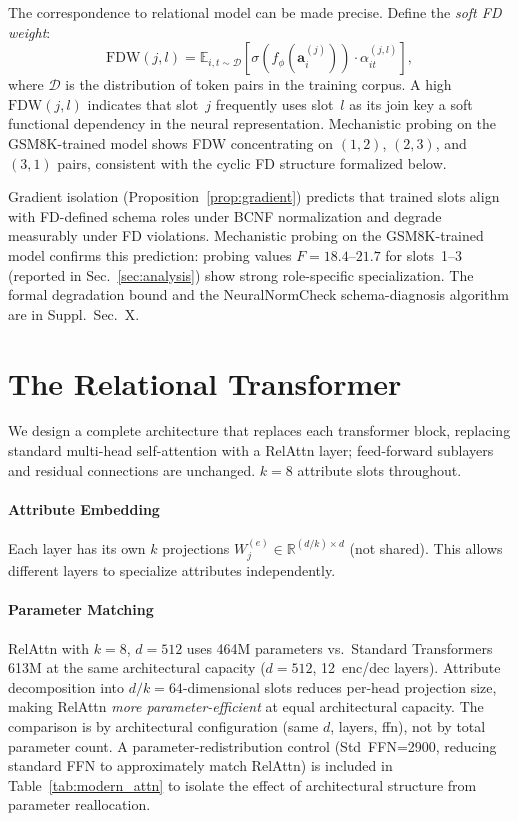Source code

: \documentclass[conference]{IEEEtran}
\newcommand{\R}{\mathbb{R}}
\begin{document}
The correspondence to relational  model can be made precise. Define the \emph{soft FD weight}:
\begin{equation}
\mathrm{FDW}(j, l) = \mathbb{E}_{i,t \sim \mathcal{D}}\!\left[\sigma(f_\phi(\mathbf{a}^{(j)}_i)) \cdot \alpha_{it}^{(j,l)}\right],
\end{equation}
where $\mathcal{D}$ is the distribution of token pairs in the training corpus. A high $\mathrm{FDW}(j,l)$ indicates that slot~$j$ frequently uses slot~$l$ as its join key a soft functional dependency in the neural representation. Mechanistic probing on the GSM8K-trained model shows FDW concentrating on $(1,2)$, $(2,3)$, and $(3,1)$ pairs, consistent with the cyclic FD structure formalized below.

Gradient isolation (Proposition~\ref{prop:gradient}) predicts that trained slots align with FD-defined schema roles under BCNF normalization and degrade measurably under FD violations. Mechanistic probing on the GSM8K-trained model confirms this prediction: probing values $F = 18.4$--$21.7$ for slots~1--3 (reported in Sec.~\ref{sec:analysis}) show strong role-specific specialization. The formal degradation bound and the NeuralNormCheck schema-diagnosis algorithm are in Suppl.~Sec.~X.

\section{The Relational Transformer}
\label{sec:architecture}

We design a complete architecture that replaces each transformer block, replacing standard multi-head self-attention with a RelAttn layer; feed-forward sublayers and residual connections are unchanged. $k=8$ attribute slots throughout.

\paragraph{Attribute Embedding}
Each layer has its own $k$ projections $W_j^{(e)} \in \R^{(d/k) \times d}$ (not shared). This allows different layers to specialize attributes independently.

\paragraph{Parameter Matching}
RelAttn with $k{=}8$, $d{=}512$ uses 464M parameters vs.\ Standard Transformer\textquotesingle s 613M at the same architectural capacity ($d{=}512$, 12~enc/dec layers). Attribute decomposition into $d/k{=}64$-dimensional slots reduces per-head projection size, making RelAttn \emph{more parameter-efficient} at equal architectural capacity. The comparison is by architectural configuration (same $d$, layers, ffn), not by total parameter count. A parameter-redistribution control (Std~FFN=2900, reducing standard FFN to approximately match RelAttn) is included in Table~\ref{tab:modern_attn} to isolate the effect of architectural structure from parameter reallocation.
\end{document}
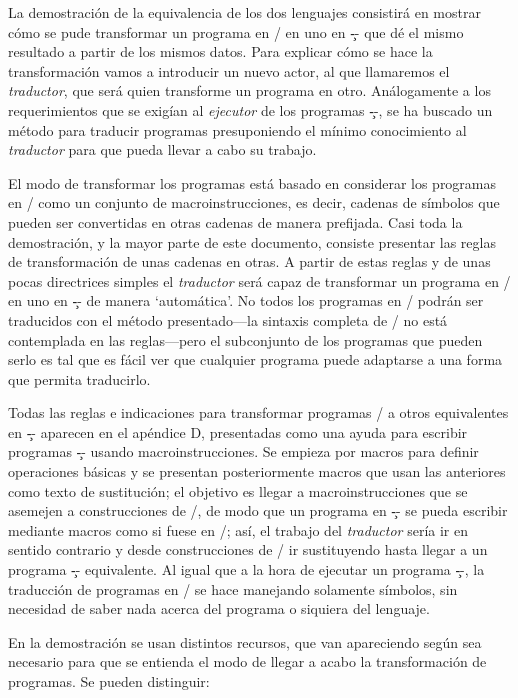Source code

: \newcount\piecab {}
La demostración de la equivalencia de los dos lenguajes consistirá en mostrar cómo se pude
transformar un programa en \C/ en uno en \c-- que dé el mismo resultado a partir de los mismos
datos. Para explicar cómo se hace la transformación vamos a introducir un nuevo actor, al que
llamaremos el {\it traductor}, que será quien transforme un programa en otro. Análogamente a los
requerimientos que se exigían al {\it ejecutor} de los programas \c--, se ha buscado un método para
traducir programas presuponiendo el mínimo conocimiento al {\it traductor} para que pueda llevar a
cabo su trabajo.

El modo de transformar los programas está basado en considerar los programas en \C/ como un conjunto
de macroinstrucciones, es decir, cadenas de símbolos que pueden ser convertidas en otras cadenas de
manera prefijada. Casi toda la demostración, y la mayor parte de este documento, consiste presentar
las reglas de transformación de unas cadenas en otras. A partir de estas reglas y de unas pocas
directrices simples el {\it traductor} será capaz de transformar un programa en \C/ en uno en \c--
de manera ‘automática’. No todos los programas en \C/ podrán ser traducidos con el método
presentado---la sintaxis completa de \C/ no está contemplada en las reglas---pero el subconjunto de los
programas que pueden serlo es tal que es fácil ver que cualquier programa puede adaptarse a una
forma que permita traducirlo.

Todas las reglas e indicaciones para transformar programas \C/ a otros equivalentes en \c-- aparecen
en el apéndice D, presentadas como una ayuda para escribir programas \c-- usando
macroinstrucciones. Se empieza por macros para definir operaciones básicas y se presentan
posteriormente macros que usan las anteriores como texto de sustitución; el objetivo es llegar a
macroinstrucciones que se asemejen a construcciones de \C/, de modo que un programa en \c-- se pueda
escribir mediante macros como si fuese en \C/; así, el trabajo del {\it traductor} sería ir en
sentido contrario y desde construcciones de \C/ ir sustituyendo hasta llegar a un programa \c--
equivalente. Al igual que a la hora de ejecutar un programa \c--, la traducción de programas en \C/
se hace manejando solamente símbolos, sin necesidad de saber nada acerca del programa o siquiera del
lenguaje.

En la demostración se usan distintos recursos, que van apareciendo según sea necesario para que se
entienda el modo de llegar a acabo la transformación de programas. Se pueden distinguir:

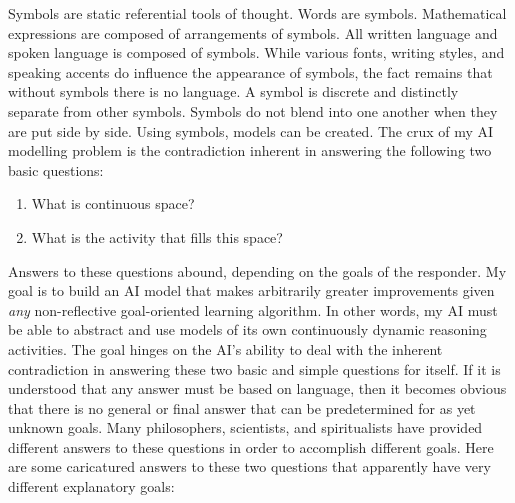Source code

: Symbols are static referential tools of thought.  Words are symbols.
Mathematical expressions are composed of arrangements of symbols.  All
written language and spoken language is composed of symbols.  While
various fonts, writing styles, and speaking accents do influence the
appearance of symbols, the fact remains that without symbols there is
no language.  A symbol is discrete and distinctly separate from other
symbols.  Symbols do not blend into one another when they are put side
by side.  Using symbols, models can be created.  The crux of my AI
modelling problem is the contradiction inherent in answering the
following two basic questions:
\begin{enumerate}
\item What is continuous space?
\item What is the activity that fills this space?
\end{enumerate}
Answers to these questions abound, depending on the goals of the
responder.  My goal is to build an AI model that makes arbitrarily
greater improvements given \emph{any} non-reflective goal-oriented
learning algorithm.  In other words, my AI must be able to abstract
and use models of its own continuously dynamic reasoning activities.
The goal hinges on the AI's ability to deal with the inherent
contradiction in answering these two basic and simple questions for
itself.  If it is understood that any answer must be based on
language, then it becomes obvious that there is no general or final
answer that can be predetermined for as yet unknown goals.  Many
philosophers, scientists, and spiritualists have provided different
answers to these questions in order to accomplish different goals.
Here are some caricatured answers to these two questions that
apparently have very different explanatory goals:
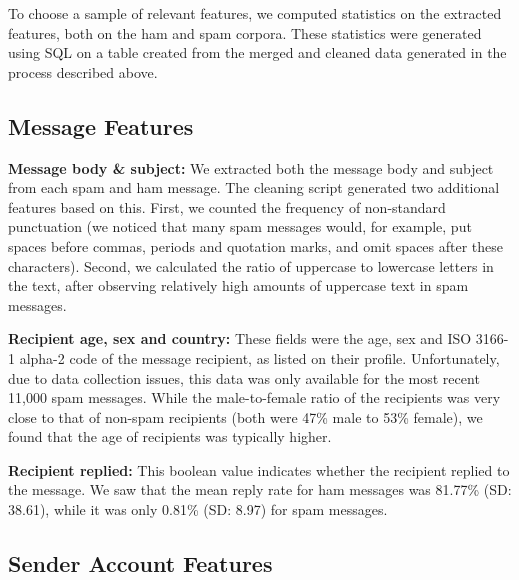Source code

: \documentclass[preprint]{acm_proc_article-sp}
\begin{document}
To choose a sample of relevant features, we computed statistics on the extracted features, both on the ham and spam corpora. These statistics were generated using SQL on a table created from the merged and cleaned data generated in the process described above.

\subsection{Message Features}

\textbf{Message body \& subject:} We extracted both the message body and subject from 
each spam and ham message. The cleaning script generated two additional features based 
on this. First, we counted the frequency of non-standard punctuation (we noticed that many 
spam messages would, for example, put spaces before commas, periods and quotation marks, 
and omit spaces after these characters). Second, we calculated the ratio of uppercase to 
lowercase letters in the text, after observing relatively high amounts of uppercase text in spam messages.

\textbf{Recipient age, sex and country:} These fields were the age, sex and ISO 3166-1 alpha-2 code of the message 
recipient, as listed on their profile. Unfortunately, due to data collection issues, this data was only available 
for the most recent 11,000 spam messages. While the male-to-female ratio of the recipients was very close to that 
of non-spam recipients (both were 47\% male to 53\% female), we found that the age of recipients was typically higher.

\textbf{Recipient replied:} This boolean value indicates whether the recipient replied to the message. We saw 
that the mean reply rate for ham messages was 81.77\% (SD: 38.61), while it was only 0.81\% (SD: 8.97) for spam messages. 

\subsection{Sender Account Features}
\end{document}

- _The task_: Apart from its pictures, the data is to be repeated exactly.

- _Expected answer_:
Source code

: \documentclass[conference]{IEEEtran}
\newcommand{\R}{\mathbb{R}}
\begin{document}
The correspondence to relational  model can be made precise. Define the \emph{soft FD weight}:
\begin{equation}
\mathrm{FDW}(j, l) = \mathbb{E}_{i,t \sim \mathcal{D}}\!\left[\sigma(f_\phi(\mathbf{a}^{(j)}_i)) \cdot \alpha_{it}^{(j,l)}\right],
\end{equation}
where $\mathcal{D}$ is the distribution of token pairs in the training corpus. A high $\mathrm{FDW}(j,l)$ indicates that slot~$j$ frequently uses slot~$l$ as its join key a soft functional dependency in the neural representation. Mechanistic probing on the GSM8K-trained model shows FDW concentrating on $(1,2)$, $(2,3)$, and $(3,1)$ pairs, consistent with the cyclic FD structure formalized below.

Gradient isolation (Proposition~\ref{prop:gradient}) predicts that trained slots align with FD-defined schema roles under BCNF normalization and degrade measurably under FD violations. Mechanistic probing on the GSM8K-trained model confirms this prediction: probing values $F = 18.4$--$21.7$ for slots~1--3 (reported in Sec.~\ref{sec:analysis}) show strong role-specific specialization. The formal degradation bound and the NeuralNormCheck schema-diagnosis algorithm are in Suppl.~Sec.~X.

\section{The Relational Transformer}
\label{sec:architecture}

We design a complete architecture that replaces each transformer block, replacing standard multi-head self-attention with a RelAttn layer; feed-forward sublayers and residual connections are unchanged. $k=8$ attribute slots throughout.

\paragraph{Attribute Embedding}
Each layer has its own $k$ projections $W_j^{(e)} \in \R^{(d/k) \times d}$ (not shared). This allows different layers to specialize attributes independently.

\paragraph{Parameter Matching}
RelAttn with $k{=}8$, $d{=}512$ uses 464M parameters vs.\ Standard Transformer\textquotesingle s 613M at the same architectural capacity ($d{=}512$, 12~enc/dec layers). Attribute decomposition into $d/k{=}64$-dimensional slots reduces per-head projection size, making RelAttn \emph{more parameter-efficient} at equal architectural capacity. The comparison is by architectural configuration (same $d$, layers, ffn), not by total parameter count. A parameter-redistribution control (Std~FFN=2900, reducing standard FFN to approximately match RelAttn) is included in Table~\ref{tab:modern_attn} to isolate the effect of architectural structure from parameter reallocation.
\end{document}
Source code

: \newcount\piecab {}
La demostración de la equivalencia de los dos lenguajes consistirá en mostrar cómo se pude
transformar un programa en \C/ en uno en \c-- que dé el mismo resultado a partir de los mismos
datos. Para explicar cómo se hace la transformación vamos a introducir un nuevo actor, al que
llamaremos el {\it traductor}, que será quien transforme un programa en otro. Análogamente a los
requerimientos que se exigían al {\it ejecutor} de los programas \c--, se ha buscado un método para
traducir programas presuponiendo el mínimo conocimiento al {\it traductor} para que pueda llevar a
cabo su trabajo.

El modo de transformar los programas está basado en considerar los programas en \C/ como un conjunto
de macroinstrucciones, es decir, cadenas de símbolos que pueden ser convertidas en otras cadenas de
manera prefijada. Casi toda la demostración, y la mayor parte de este documento, consiste presentar
las reglas de transformación de unas cadenas en otras. A partir de estas reglas y de unas pocas
directrices simples el {\it traductor} será capaz de transformar un programa en \C/ en uno en \c--
de manera ‘automática’. No todos los programas en \C/ podrán ser traducidos con el método
presentado---la sintaxis completa de \C/ no está contemplada en las reglas---pero el subconjunto de los
programas que pueden serlo es tal que es fácil ver que cualquier programa puede adaptarse a una
forma que permita traducirlo.

Todas las reglas e indicaciones para transformar programas \C/ a otros equivalentes en \c-- aparecen
en el apéndice D, presentadas como una ayuda para escribir programas \c-- usando
macroinstrucciones. Se empieza por macros para definir operaciones básicas y se presentan
posteriormente macros que usan las anteriores como texto de sustitución; el objetivo es llegar a
macroinstrucciones que se asemejen a construcciones de \C/, de modo que un programa en \c-- se pueda
escribir mediante macros como si fuese en \C/; así, el trabajo del {\it traductor} sería ir en
sentido contrario y desde construcciones de \C/ ir sustituyendo hasta llegar a un programa \c--
equivalente. Al igual que a la hora de ejecutar un programa \c--, la traducción de programas en \C/
se hace manejando solamente símbolos, sin necesidad de saber nada acerca del programa o siquiera del
lenguaje.

En la demostración se usan distintos recursos, que van apareciendo según sea necesario para que se
entienda el modo de llegar a acabo la transformación de programas. Se pueden distinguir:

Source code

: Symbols are static referential tools of thought.  Words are symbols.
Mathematical expressions are composed of arrangements of symbols.  All
written language and spoken language is composed of symbols.  While
various fonts, writing styles, and speaking accents do influence the
appearance of symbols, the fact remains that without symbols there is
no language.  A symbol is discrete and distinctly separate from other
symbols.  Symbols do not blend into one another when they are put side
by side.  Using symbols, models can be created.  The crux of my AI
modelling problem is the contradiction inherent in answering the
following two basic questions:
\begin{enumerate}
\item What is continuous space?
\item What is the activity that fills this space?
\end{enumerate}
Answers to these questions abound, depending on the goals of the
responder.  My goal is to build an AI model that makes arbitrarily
greater improvements given \emph{any} non-reflective goal-oriented
learning algorithm.  In other words, my AI must be able to abstract
and use models of its own continuously dynamic reasoning activities.
The goal hinges on the AI's ability to deal with the inherent
contradiction in answering these two basic and simple questions for
itself.  If it is understood that any answer must be based on
language, then it becomes obvious that there is no general or final
answer that can be predetermined for as yet unknown goals.  Many
philosophers, scientists, and spiritualists have provided different
answers to these questions in order to accomplish different goals.
Here are some caricatured answers to these two questions that
apparently have very different explanatory goals:
Source code

: \documentclass[preprint]{acm_proc_article-sp}
\begin{document}
To choose a sample of relevant features, we computed statistics on the extracted features, both on the ham and spam corpora. These statistics were generated using SQL on a table created from the merged and cleaned data generated in the process described above.

\subsection{Message Features}

\textbf{Message body \& subject:} We extracted both the message body and subject from 
each spam and ham message. The cleaning script generated two additional features based 
on this. First, we counted the frequency of non-standard punctuation (we noticed that many 
spam messages would, for example, put spaces before commas, periods and quotation marks, 
and omit spaces after these characters). Second, we calculated the ratio of uppercase to 
lowercase letters in the text, after observing relatively high amounts of uppercase text in spam messages.

\textbf{Recipient age, sex and country:} These fields were the age, sex and ISO 3166-1 alpha-2 code of the message 
recipient, as listed on their profile. Unfortunately, due to data collection issues, this data was only available 
for the most recent 11,000 spam messages. While the male-to-female ratio of the recipients was very close to that 
of non-spam recipients (both were 47\% male to 53\% female), we found that the age of recipients was typically higher.

\textbf{Recipient replied:} This boolean value indicates whether the recipient replied to the message. We saw 
that the mean reply rate for ham messages was 81.77\% (SD: 38.61), while it was only 0.81\% (SD: 8.97) for spam messages. 

\subsection{Sender Account Features}
\end{document}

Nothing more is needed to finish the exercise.